Last modified: Wednesday, January 5, 2005
National survey: Law schools emphasize ethical practice
Part-time students less engaged in beneficial learning activities
BLOOMINGTON, Ind. -- Three-fourths of all law students report that their institution emphasizes to a considerable degree the ethical practice of law, and more than half say they are working harder than they thought they could to meet a faculty member's standards or expectations, according to a new national survey released today (Jan. 5).
Not everything is as promising, though. The first annual Law School Survey of Student Engagement, which was conducted by Indiana University researchers, also found that part-time students are less likely to participate in such instructive educational experiences as internships, law journal, moot court and student organizations. Additionally, more than half (56 percent) of graduating students had done no volunteer or pro bono work during law school.
The 2004 report from the LSSSE is based on information from 13,000 law students at 42 different law schools. The LSSSE study, Student Engagement in Law Schools: A First Look, gives schools an idea of how well students are learning and what they put into and get out of their law school experience.
"Engagement in learning is important because the more time and energy students devote to desired activities, the more likely they are to gain skills and competencies essential for the practice of law," said George Kuh, LSSSE director and Indiana University Bloomington Chancellor's Professor of higher education. "Law schools that intentionally craft policies and practices so that students expend more effort on productive activities arguably are preparing their students well for what they will encounter after the J.D."
Legal educators have expressed concern about academic disengagement of law students, especially third-year students. Some observers believe today's law students lack a strong ethical foundation and a willingness to meet pro bono obligations. Legal practitioners worry about what they see as a growing separation between what law schools emphasize and the knowledge, skills and competencies the legal profession requires to meet the demands of a society that relies increasingly on legal remedies to resolve complex matters.

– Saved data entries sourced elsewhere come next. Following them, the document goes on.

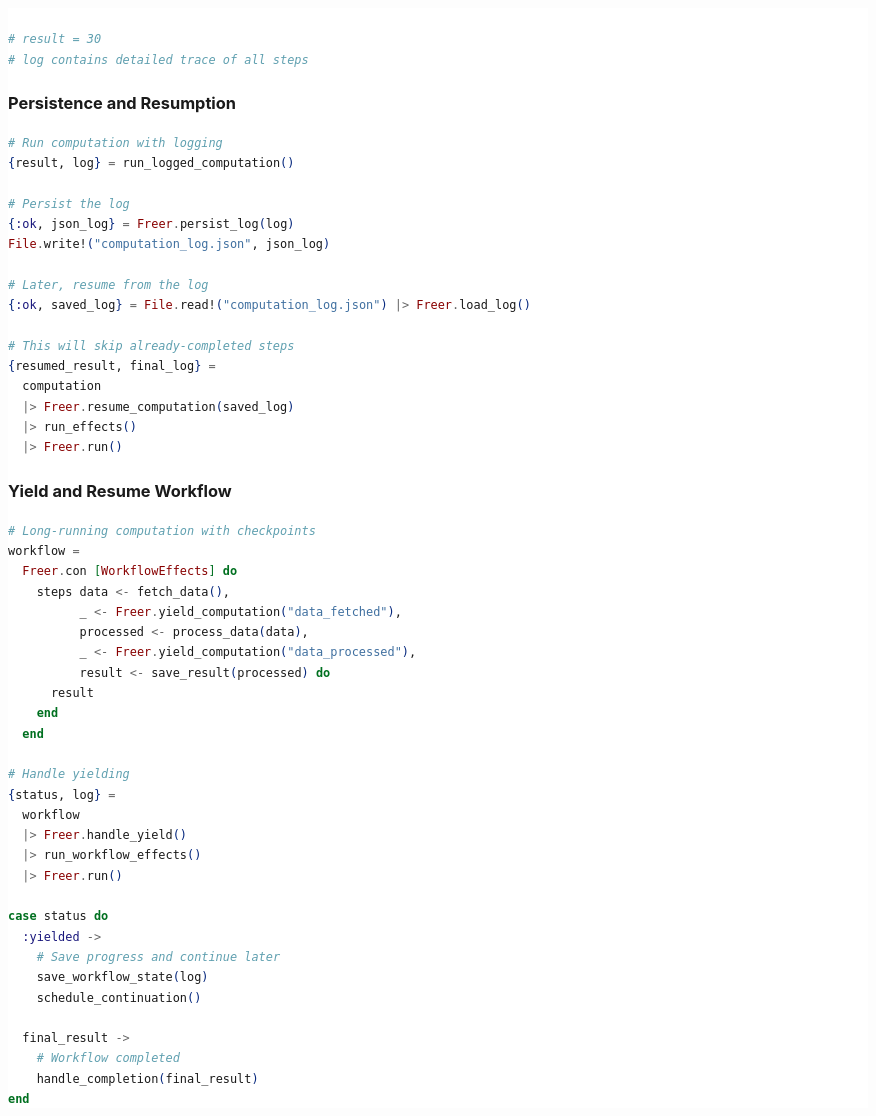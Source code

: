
 ```elixir

# result = 30
# log contains detailed trace of all steps
```

### Persistence and Resumption

```elixir
# Run computation with logging
{result, log} = run_logged_computation()

# Persist the log
{:ok, json_log} = Freer.persist_log(log)
File.write!("computation_log.json", json_log)

# Later, resume from the log
{:ok, saved_log} = File.read!("computation_log.json") |> Freer.load_log()

# This will skip already-completed steps
{resumed_result, final_log} = 
  computation
  |> Freer.resume_computation(saved_log)
  |> run_effects()
  |> Freer.run()
```

### Yield and Resume Workflow

```elixir
# Long-running computation with checkpoints
workflow = 
  Freer.con [WorkflowEffects] do
    steps data <- fetch_data(),
          _ <- Freer.yield_computation("data_fetched"),
          processed <- process_data(data),
          _ <- Freer.yield_computation("data_processed"),
          result <- save_result(processed) do
      result
    end
  end

# Handle yielding
{status, log} = 
  workflow
  |> Freer.handle_yield()
  |> run_workflow_effects()
  |> Freer.run()

case status do
  :yielded ->
    # Save progress and continue later
    save_workflow_state(log)
    schedule_continuation()
    
  final_result ->
    # Workflow completed
    handle_completion(final_result)
end
```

The LSSSE is designed to help law schools assess whether students are engaged in educationally purposeful activities. The survey results provide comparative standards for determining how effectively law schools are contributing to learning. Several key areas of educational performance are measured: academic and intellectual experiences, student satisfaction, quality of relationships, student time usage, enriching educational experiences, law school environment and educational and personal growth.
Other key findings from the 2004 report are:
- More than half (56 percent) of students "often" or "very often" have serious conversations with students from different racial and ethnic backgrounds.
- Two-thirds of students spend more than 20 hours per week preparing for class.
- Almost all (96 percent) J.D. students at least occasionally ask questions in class or contribute to class discussions.
- About 63 percent of students say their law school gives little emphasis to providing the support needed for a successful employment search; half are "unsatisfied" or "very unsatisfied" with their school's job search help and career counseling.
- Almost one-third (32 percent) of J.D. students never discuss ideas or readings from their classes with faculty members outside of class.
- About 90 percent of part-time students work for pay, and three-quarters spend more than 30 hours per week in their jobs.
- About one-fifth of students say they "never" get prompt oral or written feedback from faculty members.
- More than 80 percent of students are satisfied with their overall experience and said they would attend the same law school.
Bryant Garth, senior research fellow at the American Bar Foundation, said, "LSSSE provides a unique opportunity to explore systematically what is achieved -- and what can be achieved -- in traditional and non-traditional areas of the curriculum. Student responses to the kinds of questions LSSSE asks will be invaluable in helping law schools improve the learning experiences of their students."
Kuh said, "Law schools can do more to help students succeed in law school by clearly marking paths that students should take to get involved in activities that matter to them and their learning."
The LSSSE 2004 Report is co-sponsored by the Association of American Law Schools and The Carnegie Foundation for the Advancement of Teaching. Supported by institutional participation fees, LSSSE is patterned after the widely used National Survey of Student Engagement, which annually collects information about the quality of the undergraduate experience at more than 500 colleges and universities nationwide.
The LSSSE 2004 Report, Student Engagement in Law Schools: A First Look, is available in PDF format on LSSSE's Web site (http://www.iub.edu/~nsse/lssse) or may be obtained for $10 from the Law School Survey of Student Engagement, Indiana University Center for Postsecondary Research, School of Education, 1900 E. 10th St., Eigenmann Hall Suite 419, Bloomington IN 47406-7512.